START Data supplied

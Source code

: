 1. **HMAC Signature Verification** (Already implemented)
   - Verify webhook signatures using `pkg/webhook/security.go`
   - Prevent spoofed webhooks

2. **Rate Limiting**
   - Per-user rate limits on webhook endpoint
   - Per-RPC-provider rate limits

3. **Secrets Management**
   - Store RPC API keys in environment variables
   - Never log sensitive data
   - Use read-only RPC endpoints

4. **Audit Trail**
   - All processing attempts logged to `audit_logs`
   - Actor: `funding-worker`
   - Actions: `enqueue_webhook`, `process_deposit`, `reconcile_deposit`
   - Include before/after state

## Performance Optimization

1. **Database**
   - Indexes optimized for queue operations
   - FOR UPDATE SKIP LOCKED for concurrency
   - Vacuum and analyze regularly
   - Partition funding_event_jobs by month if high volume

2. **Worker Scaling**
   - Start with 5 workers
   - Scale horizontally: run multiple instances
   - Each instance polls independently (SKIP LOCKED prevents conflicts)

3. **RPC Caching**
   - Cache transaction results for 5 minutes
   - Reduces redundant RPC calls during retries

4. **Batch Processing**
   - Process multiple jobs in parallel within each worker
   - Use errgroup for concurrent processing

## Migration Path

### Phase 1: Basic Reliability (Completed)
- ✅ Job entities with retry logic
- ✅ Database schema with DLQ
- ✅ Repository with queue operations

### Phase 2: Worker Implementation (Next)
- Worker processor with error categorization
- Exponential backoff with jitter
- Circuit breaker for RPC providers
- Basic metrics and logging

END Data supplied
START Data supplied

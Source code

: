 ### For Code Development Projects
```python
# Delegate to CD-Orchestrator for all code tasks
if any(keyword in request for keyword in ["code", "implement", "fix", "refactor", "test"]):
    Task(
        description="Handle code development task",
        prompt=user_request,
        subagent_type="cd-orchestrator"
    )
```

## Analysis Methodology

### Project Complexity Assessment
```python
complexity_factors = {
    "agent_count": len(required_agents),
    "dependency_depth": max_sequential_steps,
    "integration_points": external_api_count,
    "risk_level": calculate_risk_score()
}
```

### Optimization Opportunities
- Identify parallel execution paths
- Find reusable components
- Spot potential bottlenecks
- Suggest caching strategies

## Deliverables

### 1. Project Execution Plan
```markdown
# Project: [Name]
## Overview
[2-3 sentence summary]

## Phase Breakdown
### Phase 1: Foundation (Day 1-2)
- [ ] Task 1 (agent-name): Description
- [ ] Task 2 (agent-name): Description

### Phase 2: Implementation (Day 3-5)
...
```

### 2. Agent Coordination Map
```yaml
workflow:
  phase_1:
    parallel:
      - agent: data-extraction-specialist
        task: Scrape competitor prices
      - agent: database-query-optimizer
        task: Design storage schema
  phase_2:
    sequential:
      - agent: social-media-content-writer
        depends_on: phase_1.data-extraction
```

END Data supplied

# The problem:
Work through the records line by line and tally those that include the word "limits". Give the number alone.

# Task answer:
2